▶ What is expected
Pictures do not belong in the copy. Return all of the entries exactly.

▶ Records shown

= Beginning of Section =

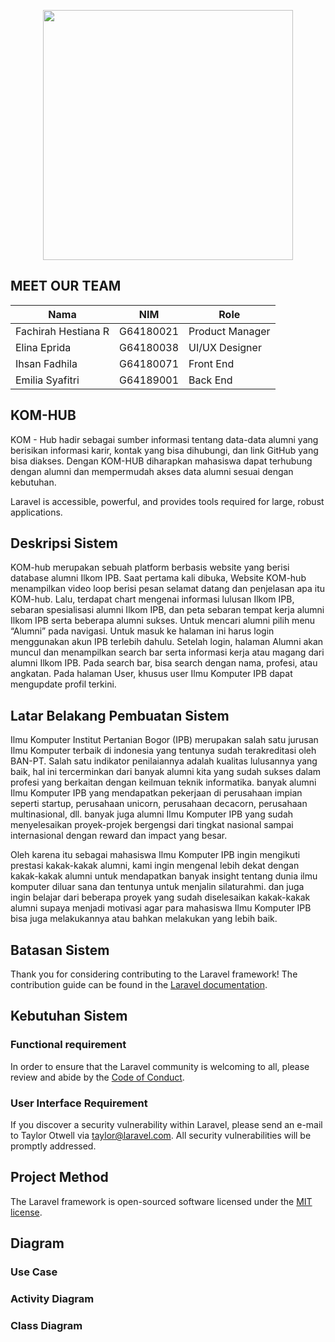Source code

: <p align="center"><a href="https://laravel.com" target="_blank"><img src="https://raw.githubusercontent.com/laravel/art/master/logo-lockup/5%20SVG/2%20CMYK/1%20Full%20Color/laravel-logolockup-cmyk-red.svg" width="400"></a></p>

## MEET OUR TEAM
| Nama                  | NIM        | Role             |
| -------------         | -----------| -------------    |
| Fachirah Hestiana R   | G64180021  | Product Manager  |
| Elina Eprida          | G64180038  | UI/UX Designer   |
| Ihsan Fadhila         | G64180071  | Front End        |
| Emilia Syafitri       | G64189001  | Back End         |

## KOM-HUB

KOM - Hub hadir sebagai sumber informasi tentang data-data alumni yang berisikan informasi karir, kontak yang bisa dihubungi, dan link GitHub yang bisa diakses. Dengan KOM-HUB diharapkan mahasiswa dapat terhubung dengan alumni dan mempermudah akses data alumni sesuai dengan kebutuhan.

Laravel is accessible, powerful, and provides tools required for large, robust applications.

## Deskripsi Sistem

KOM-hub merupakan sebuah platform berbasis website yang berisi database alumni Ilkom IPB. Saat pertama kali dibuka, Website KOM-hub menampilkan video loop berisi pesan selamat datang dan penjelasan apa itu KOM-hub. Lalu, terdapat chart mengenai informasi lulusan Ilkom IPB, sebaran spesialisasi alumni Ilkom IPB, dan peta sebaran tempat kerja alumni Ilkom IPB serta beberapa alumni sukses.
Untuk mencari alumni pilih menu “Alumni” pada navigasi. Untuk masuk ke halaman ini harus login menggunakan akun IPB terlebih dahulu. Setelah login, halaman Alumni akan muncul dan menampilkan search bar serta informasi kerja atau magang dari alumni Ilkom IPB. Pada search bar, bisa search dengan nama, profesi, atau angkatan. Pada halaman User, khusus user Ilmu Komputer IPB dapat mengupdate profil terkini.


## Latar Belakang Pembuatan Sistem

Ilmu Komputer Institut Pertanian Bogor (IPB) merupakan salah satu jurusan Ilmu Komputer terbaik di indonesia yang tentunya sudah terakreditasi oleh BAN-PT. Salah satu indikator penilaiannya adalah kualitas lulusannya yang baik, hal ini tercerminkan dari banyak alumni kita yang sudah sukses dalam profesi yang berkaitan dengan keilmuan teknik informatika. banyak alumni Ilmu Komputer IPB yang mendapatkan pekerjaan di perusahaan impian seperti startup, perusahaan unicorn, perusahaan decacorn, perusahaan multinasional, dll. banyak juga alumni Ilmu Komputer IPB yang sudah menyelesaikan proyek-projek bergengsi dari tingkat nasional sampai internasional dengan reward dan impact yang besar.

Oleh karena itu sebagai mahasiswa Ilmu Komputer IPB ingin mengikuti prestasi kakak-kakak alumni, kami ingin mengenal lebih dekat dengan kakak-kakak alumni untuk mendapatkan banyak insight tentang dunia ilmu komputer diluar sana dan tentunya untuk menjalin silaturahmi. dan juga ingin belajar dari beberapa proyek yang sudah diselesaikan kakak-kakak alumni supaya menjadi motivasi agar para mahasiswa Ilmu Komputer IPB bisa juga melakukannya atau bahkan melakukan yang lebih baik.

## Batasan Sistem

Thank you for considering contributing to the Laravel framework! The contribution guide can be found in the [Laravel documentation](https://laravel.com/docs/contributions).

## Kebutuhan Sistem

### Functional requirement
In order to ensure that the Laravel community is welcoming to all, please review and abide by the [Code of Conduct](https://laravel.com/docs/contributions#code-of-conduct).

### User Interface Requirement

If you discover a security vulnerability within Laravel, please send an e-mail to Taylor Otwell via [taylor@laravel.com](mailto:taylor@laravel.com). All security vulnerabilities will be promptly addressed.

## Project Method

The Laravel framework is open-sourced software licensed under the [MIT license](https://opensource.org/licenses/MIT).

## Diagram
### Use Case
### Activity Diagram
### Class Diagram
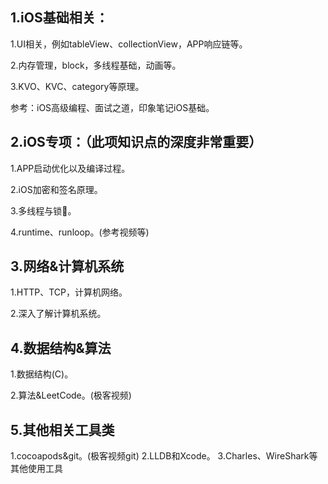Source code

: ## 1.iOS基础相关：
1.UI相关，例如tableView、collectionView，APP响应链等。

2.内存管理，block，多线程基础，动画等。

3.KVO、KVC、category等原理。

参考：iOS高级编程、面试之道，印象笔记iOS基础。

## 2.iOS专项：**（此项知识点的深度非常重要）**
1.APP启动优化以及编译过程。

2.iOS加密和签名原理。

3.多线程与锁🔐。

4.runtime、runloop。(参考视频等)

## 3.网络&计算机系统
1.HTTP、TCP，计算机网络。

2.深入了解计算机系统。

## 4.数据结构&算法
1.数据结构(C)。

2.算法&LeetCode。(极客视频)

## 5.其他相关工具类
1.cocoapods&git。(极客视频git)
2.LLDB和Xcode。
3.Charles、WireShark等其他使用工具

= End of Section =

▶ Written reply
Source code

: <p align="center"><a href="https://laravel.com" target="_blank"><img src="https://raw.githubusercontent.com/laravel/art/master/logo-lockup/5%20SVG/2%20CMYK/1%20Full%20Color/laravel-logolockup-cmyk-red.svg" width="400"></a></p>

## MEET OUR TEAM
| Nama                  | NIM        | Role             |
| -------------         | -----------| -------------    |
| Fachirah Hestiana R   | G64180021  | Product Manager  |
| Elina Eprida          | G64180038  | UI/UX Designer   |
| Ihsan Fadhila         | G64180071  | Front End        |
| Emilia Syafitri       | G64189001  | Back End         |

## KOM-HUB

KOM - Hub hadir sebagai sumber informasi tentang data-data alumni yang berisikan informasi karir, kontak yang bisa dihubungi, dan link GitHub yang bisa diakses. Dengan KOM-HUB diharapkan mahasiswa dapat terhubung dengan alumni dan mempermudah akses data alumni sesuai dengan kebutuhan.

Laravel is accessible, powerful, and provides tools required for large, robust applications.

## Deskripsi Sistem

KOM-hub merupakan sebuah platform berbasis website yang berisi database alumni Ilkom IPB. Saat pertama kali dibuka, Website KOM-hub menampilkan video loop berisi pesan selamat datang dan penjelasan apa itu KOM-hub. Lalu, terdapat chart mengenai informasi lulusan Ilkom IPB, sebaran spesialisasi alumni Ilkom IPB, dan peta sebaran tempat kerja alumni Ilkom IPB serta beberapa alumni sukses.
Untuk mencari alumni pilih menu “Alumni” pada navigasi. Untuk masuk ke halaman ini harus login menggunakan akun IPB terlebih dahulu. Setelah login, halaman Alumni akan muncul dan menampilkan search bar serta informasi kerja atau magang dari alumni Ilkom IPB. Pada search bar, bisa search dengan nama, profesi, atau angkatan. Pada halaman User, khusus user Ilmu Komputer IPB dapat mengupdate profil terkini.


## Latar Belakang Pembuatan Sistem

Ilmu Komputer Institut Pertanian Bogor (IPB) merupakan salah satu jurusan Ilmu Komputer terbaik di indonesia yang tentunya sudah terakreditasi oleh BAN-PT. Salah satu indikator penilaiannya adalah kualitas lulusannya yang baik, hal ini tercerminkan dari banyak alumni kita yang sudah sukses dalam profesi yang berkaitan dengan keilmuan teknik informatika. banyak alumni Ilmu Komputer IPB yang mendapatkan pekerjaan di perusahaan impian seperti startup, perusahaan unicorn, perusahaan decacorn, perusahaan multinasional, dll. banyak juga alumni Ilmu Komputer IPB yang sudah menyelesaikan proyek-projek bergengsi dari tingkat nasional sampai internasional dengan reward dan impact yang besar.

Oleh karena itu sebagai mahasiswa Ilmu Komputer IPB ingin mengikuti prestasi kakak-kakak alumni, kami ingin mengenal lebih dekat dengan kakak-kakak alumni untuk mendapatkan banyak insight tentang dunia ilmu komputer diluar sana dan tentunya untuk menjalin silaturahmi. dan juga ingin belajar dari beberapa proyek yang sudah diselesaikan kakak-kakak alumni supaya menjadi motivasi agar para mahasiswa Ilmu Komputer IPB bisa juga melakukannya atau bahkan melakukan yang lebih baik.

## Batasan Sistem

Thank you for considering contributing to the Laravel framework! The contribution guide can be found in the [Laravel documentation](https://laravel.com/docs/contributions).

## Kebutuhan Sistem

### Functional requirement
In order to ensure that the Laravel community is welcoming to all, please review and abide by the [Code of Conduct](https://laravel.com/docs/contributions#code-of-conduct).

### User Interface Requirement

If you discover a security vulnerability within Laravel, please send an e-mail to Taylor Otwell via [taylor@laravel.com](mailto:taylor@laravel.com). All security vulnerabilities will be promptly addressed.

## Project Method

The Laravel framework is open-sourced software licensed under the [MIT license](https://opensource.org/licenses/MIT).

## Diagram
### Use Case
### Activity Diagram
### Class Diagram
Source code

: ## 1.iOS基础相关：
1.UI相关，例如tableView、collectionView，APP响应链等。

2.内存管理，block，多线程基础，动画等。

3.KVO、KVC、category等原理。

参考：iOS高级编程、面试之道，印象笔记iOS基础。

## 2.iOS专项：**（此项知识点的深度非常重要）**
1.APP启动优化以及编译过程。

2.iOS加密和签名原理。

3.多线程与锁🔐。

4.runtime、runloop。(参考视频等)

## 3.网络&计算机系统
1.HTTP、TCP，计算机网络。

2.深入了解计算机系统。

## 4.数据结构&算法
1.数据结构(C)。

2.算法&LeetCode。(极客视频)

## 5.其他相关工具类
1.cocoapods&git。(极客视频git)
2.LLDB和Xcode。
3.Charles、WireShark等其他使用工具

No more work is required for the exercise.